» WHAT THIS TASK INVOLVES: Your answer should be the lines below from the one with "## 🆘 Support" to the one with "Deploy your own", both included, given again exactly and with nothing added.

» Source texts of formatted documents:
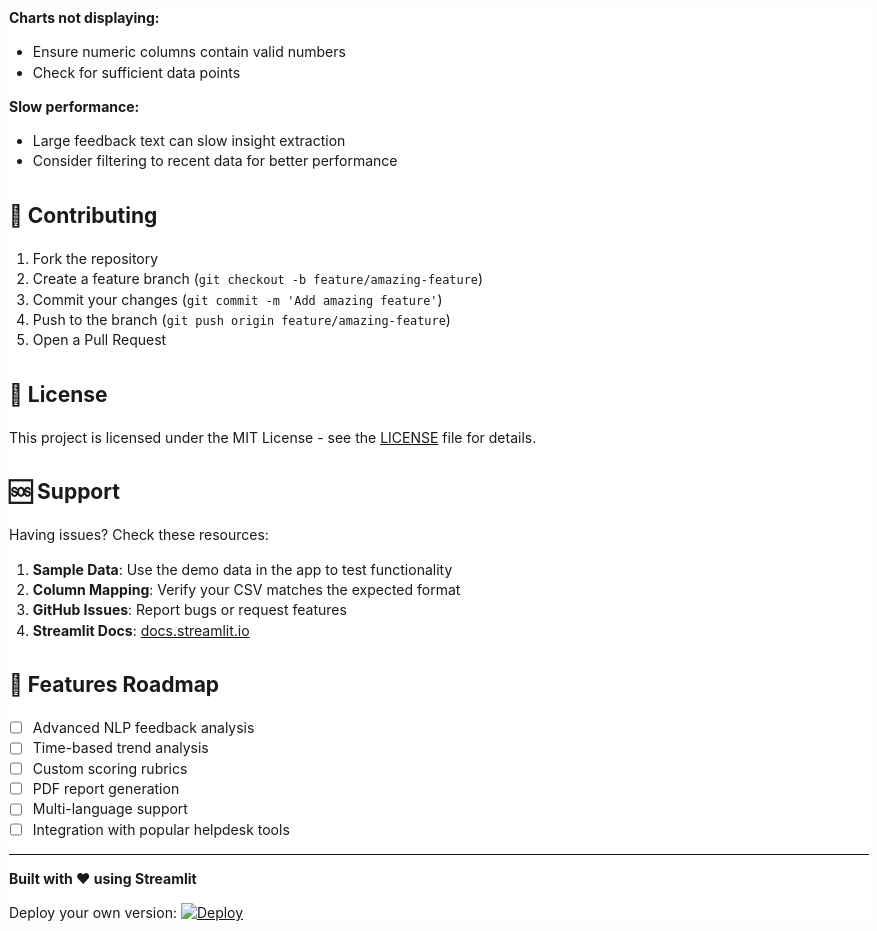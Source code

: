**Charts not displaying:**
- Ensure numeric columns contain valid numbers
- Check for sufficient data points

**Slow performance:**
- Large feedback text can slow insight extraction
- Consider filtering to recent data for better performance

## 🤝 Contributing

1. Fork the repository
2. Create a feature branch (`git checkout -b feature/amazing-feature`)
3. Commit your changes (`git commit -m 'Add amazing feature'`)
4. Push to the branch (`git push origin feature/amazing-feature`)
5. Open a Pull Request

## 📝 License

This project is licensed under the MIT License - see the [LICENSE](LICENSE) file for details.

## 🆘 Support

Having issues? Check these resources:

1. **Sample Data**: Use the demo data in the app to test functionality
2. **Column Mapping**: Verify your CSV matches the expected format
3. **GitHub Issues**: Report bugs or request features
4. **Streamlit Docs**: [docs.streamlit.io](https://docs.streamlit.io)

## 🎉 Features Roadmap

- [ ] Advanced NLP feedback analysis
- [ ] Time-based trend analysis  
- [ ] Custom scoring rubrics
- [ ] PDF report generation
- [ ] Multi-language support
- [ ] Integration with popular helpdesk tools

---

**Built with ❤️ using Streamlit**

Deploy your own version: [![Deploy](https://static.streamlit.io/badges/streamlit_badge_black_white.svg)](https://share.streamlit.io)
* * *
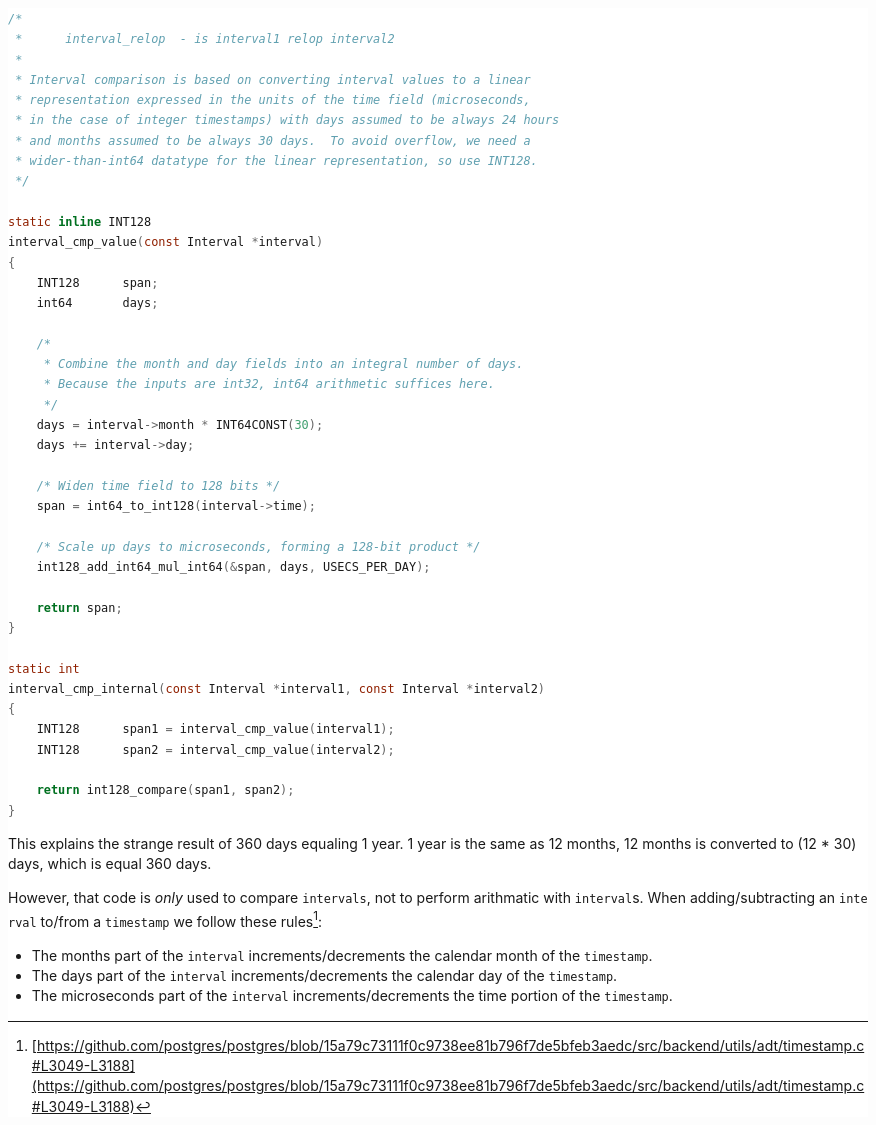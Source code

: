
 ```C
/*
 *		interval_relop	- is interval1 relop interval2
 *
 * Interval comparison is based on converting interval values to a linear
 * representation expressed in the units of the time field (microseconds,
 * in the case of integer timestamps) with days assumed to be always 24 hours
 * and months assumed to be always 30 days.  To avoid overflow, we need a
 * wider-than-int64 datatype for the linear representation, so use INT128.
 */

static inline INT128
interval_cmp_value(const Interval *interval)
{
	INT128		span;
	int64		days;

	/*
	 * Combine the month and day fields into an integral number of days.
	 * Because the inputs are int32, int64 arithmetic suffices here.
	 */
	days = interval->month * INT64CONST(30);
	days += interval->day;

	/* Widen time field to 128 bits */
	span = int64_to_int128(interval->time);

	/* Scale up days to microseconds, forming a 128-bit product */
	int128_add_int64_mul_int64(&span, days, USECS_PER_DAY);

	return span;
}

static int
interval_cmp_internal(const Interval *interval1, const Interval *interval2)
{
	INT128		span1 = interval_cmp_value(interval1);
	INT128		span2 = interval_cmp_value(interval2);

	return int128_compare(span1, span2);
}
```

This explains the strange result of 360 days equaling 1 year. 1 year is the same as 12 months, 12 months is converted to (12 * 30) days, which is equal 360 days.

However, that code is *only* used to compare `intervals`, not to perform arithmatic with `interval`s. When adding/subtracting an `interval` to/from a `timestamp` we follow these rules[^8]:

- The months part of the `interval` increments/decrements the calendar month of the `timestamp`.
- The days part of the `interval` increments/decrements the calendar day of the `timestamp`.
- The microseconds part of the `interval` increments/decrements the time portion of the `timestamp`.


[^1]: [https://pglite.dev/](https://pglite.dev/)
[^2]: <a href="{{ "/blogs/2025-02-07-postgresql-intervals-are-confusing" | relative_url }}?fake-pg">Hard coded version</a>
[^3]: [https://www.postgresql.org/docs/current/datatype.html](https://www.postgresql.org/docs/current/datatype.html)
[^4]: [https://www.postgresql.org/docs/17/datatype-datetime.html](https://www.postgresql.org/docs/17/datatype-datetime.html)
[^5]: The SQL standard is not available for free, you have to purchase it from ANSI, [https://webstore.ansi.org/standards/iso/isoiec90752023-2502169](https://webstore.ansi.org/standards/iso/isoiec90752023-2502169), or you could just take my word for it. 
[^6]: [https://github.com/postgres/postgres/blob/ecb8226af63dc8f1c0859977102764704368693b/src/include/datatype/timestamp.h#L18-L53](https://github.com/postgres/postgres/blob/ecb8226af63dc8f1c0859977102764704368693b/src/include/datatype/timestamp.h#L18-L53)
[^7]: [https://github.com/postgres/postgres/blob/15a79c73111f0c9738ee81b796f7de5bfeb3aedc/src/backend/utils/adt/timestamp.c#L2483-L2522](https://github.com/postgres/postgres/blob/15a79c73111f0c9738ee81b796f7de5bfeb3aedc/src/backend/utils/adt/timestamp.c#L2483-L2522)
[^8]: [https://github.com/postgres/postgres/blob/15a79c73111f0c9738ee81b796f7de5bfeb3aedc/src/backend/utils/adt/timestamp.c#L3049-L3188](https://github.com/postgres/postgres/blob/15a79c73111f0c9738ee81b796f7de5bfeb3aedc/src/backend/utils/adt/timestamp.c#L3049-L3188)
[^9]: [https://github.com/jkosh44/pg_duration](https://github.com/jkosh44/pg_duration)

» RESPONSE AREA:
## 🆘 Support

Having issues? Check these resources:

1. **Sample Data**: Use the demo data in the app to test functionality
2. **Column Mapping**: Verify your CSV matches the expected format
3. **GitHub Issues**: Report bugs or request features
4. **Streamlit Docs**: [docs.streamlit.io](https://docs.streamlit.io)

## 🎉 Features Roadmap

- [ ] Advanced NLP feedback analysis
- [ ] Time-based trend analysis  
- [ ] Custom scoring rubrics
- [ ] PDF report generation
- [ ] Multi-language support
- [ ] Integration with popular helpdesk tools

---

**Built with ❤️ using Streamlit**

Deploy your own version: [![Deploy](https://static.streamlit.io/badges/streamlit_badge_black_white.svg)](https://share.streamlit.io)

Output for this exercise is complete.